◆ EXERCISE PROMPT: Please take the lines from the one holding "GraphQLClientType | |" through the one holding "Target package name" in the data below and copy them exactly.

◆ DATASET RECORDS:

____________

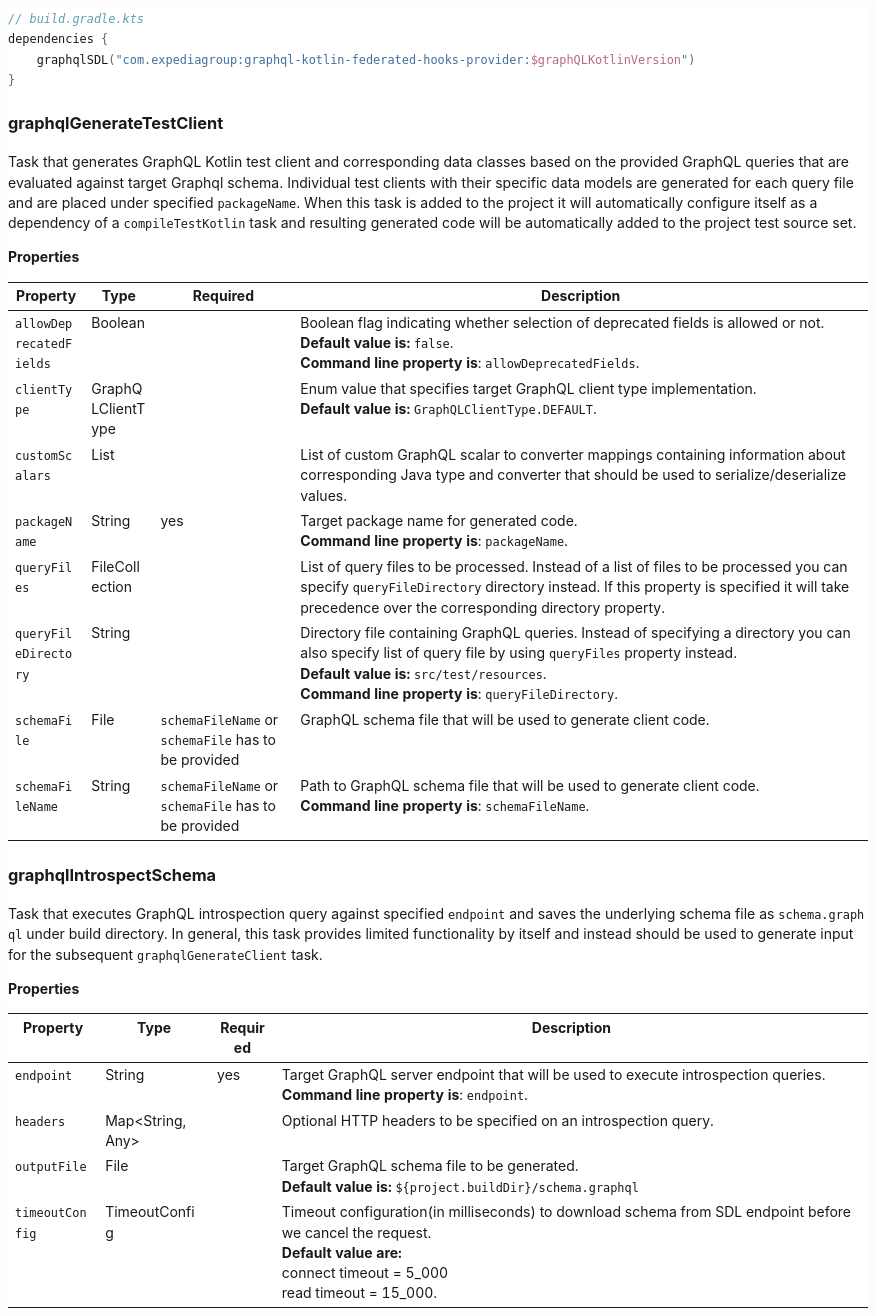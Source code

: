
 ```kotlin
// build.gradle.kts
dependencies {
    graphqlSDL("com.expediagroup:graphql-kotlin-federated-hooks-provider:$graphQLKotlinVersion")
}
```

### graphqlGenerateTestClient

Task that generates GraphQL Kotlin test client and corresponding data classes based on the provided GraphQL queries that are
evaluated against target Graphql schema. Individual test clients with their specific data models are generated for each query
file and are placed under specified `packageName`. When this task is added to the project it will automatically configure
itself as a dependency of a `compileTestKotlin` task and resulting generated code will be automatically added to the project
test source set.

**Properties**

| Property | Type | Required | Description |
| -------- | ---- | -------- | ----------- |
| `allowDeprecatedFields` | Boolean | | Boolean flag indicating whether selection of deprecated fields is allowed or not.<br/>**Default value is:** `false`.<br/>**Command line property is**: `allowDeprecatedFields`. |
| `clientType` | GraphQLClientType | | Enum value that specifies target GraphQL client type implementation.<br/>**Default value is:** `GraphQLClientType.DEFAULT`. |
| `customScalars` | List<GraphQLScalar> | | List of custom GraphQL scalar to converter mappings containing information about corresponding Java type and converter that should be used to serialize/deserialize values. |
| `packageName` | String | yes | Target package name for generated code.<br/>**Command line property is**: `packageName`. |
| `queryFiles` | FileCollection | | List of query files to be processed. Instead of a list of files to be processed you can specify `queryFileDirectory` directory instead. If this property is specified it will take precedence over the corresponding directory property. |
| `queryFileDirectory` | String | | Directory file containing GraphQL queries. Instead of specifying a directory you can also specify list of query file by using `queryFiles` property instead.<br/>**Default value is:** `src/test/resources`.<br/>**Command line property is**: `queryFileDirectory`. |
| `schemaFile` | File | `schemaFileName` or `schemaFile` has to be provided | GraphQL schema file that will be used to generate client code. |
| `schemaFileName` | String | `schemaFileName` or `schemaFile` has to be provided | Path to GraphQL schema file that will be used to generate client code.<br/>**Command line property is**: `schemaFileName`. |

### graphqlIntrospectSchema

Task that executes GraphQL introspection query against specified `endpoint` and saves the underlying schema file as
`schema.graphql` under build directory. In general, this task provides limited functionality by itself and instead
should be used to generate input for the subsequent `graphqlGenerateClient` task.

**Properties**

| Property | Type | Required | Description |
| -------- | ---- | -------- | ----------- |
| `endpoint` | String | yes | Target GraphQL server endpoint that will be used to execute introspection queries.<br/>**Command line property is**: `endpoint`. |
| `headers` | Map<String, Any> | | Optional HTTP headers to be specified on an introspection query. |
| `outputFile` | File | | Target GraphQL schema file to be generated.<br/>**Default value is:** `${project.buildDir}/schema.graphql` |
| `timeoutConfig` | TimeoutConfig | | Timeout configuration(in milliseconds) to download schema from SDL endpoint before we cancel the request.<br/>**Default value are:**<br/>connect timeout = 5_000</br>read timeout = 15_000.<br/>|
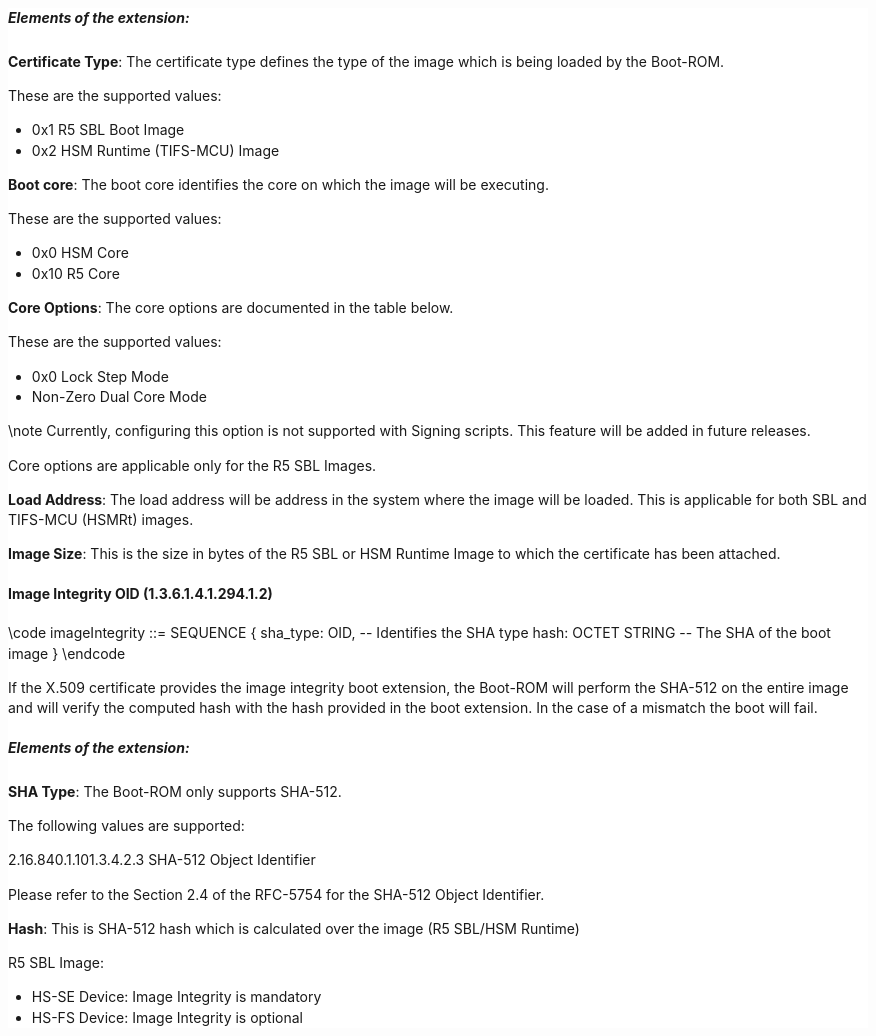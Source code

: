##### Elements of the extension:
**Certificate Type**: The certificate type defines the type of the image which is
being loaded by the Boot-ROM.

These are the supported values:
- 0x1	R5 SBL Boot Image
- 0x2	HSM Runtime (TIFS-MCU) Image

**Boot core**: The boot core identifies the core on which the image will be executing.

These are the supported values:
- 0x0	HSM Core
- 0x10	R5 Core

**Core Options**: The core options are documented in the table below.

These are the supported values:
- 0x0	    Lock Step Mode
- Non-Zero	Dual Core Mode

\note Currently, configuring this option is not supported with Signing scripts.
This feature will be added in future releases.

Core options are applicable only for the R5 SBL Images.

**Load Address**: The load address will be address in the system where the
 image will be loaded. This is applicable for both SBL and TIFS-MCU (HSMRt)
images.

**Image Size**: This is the size in bytes of the R5 SBL or HSM Runtime Image
to which the certificate has been attached.

#### Image Integrity OID (1.3.6.1.4.1.294.1.2)

\code
imageIntegrity ::= SEQUENCE {
	sha_type:	OID,			-- Identifies the SHA type
	hash:		OCTET STRING	-- The SHA of the boot image
}
\endcode

If the X.509 certificate provides the image integrity boot extension,
the Boot-ROM will perform the SHA-512 on the entire image and will verify
 the computed hash with the hash provided in the boot extension.
 In the case of a mismatch the boot will fail.

##### Elements of the extension:

**SHA Type**: The Boot-ROM only supports SHA-512.

The following values are supported:

2.16.840.1.101.3.4.2.3	SHA-512 Object Identifier

Please refer to the Section 2.4 of the RFC-5754 for the SHA-512 Object Identifier.

**Hash**: This is SHA-512 hash which is calculated over the image (R5 SBL/HSM Runtime)

R5 SBL Image:
-	HS-SE Device: Image Integrity is mandatory
-	HS-FS Device: Image Integrity is optional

____________

◆ EXERCISE RESPONSE:
| `clientType` | GraphQLClientType | | Enum value that specifies target GraphQL client type implementation.<br/>**Default value is:** `GraphQLClientType.DEFAULT`. |
| `customScalars` | List<GraphQLScalar> | | List of custom GraphQL scalar to converter mappings containing information about corresponding Java type and converter that should be used to serialize/deserialize values. |
| `packageName` | String | yes | Target package name for generated code.<br/>**Command line property is**: `packageName`. |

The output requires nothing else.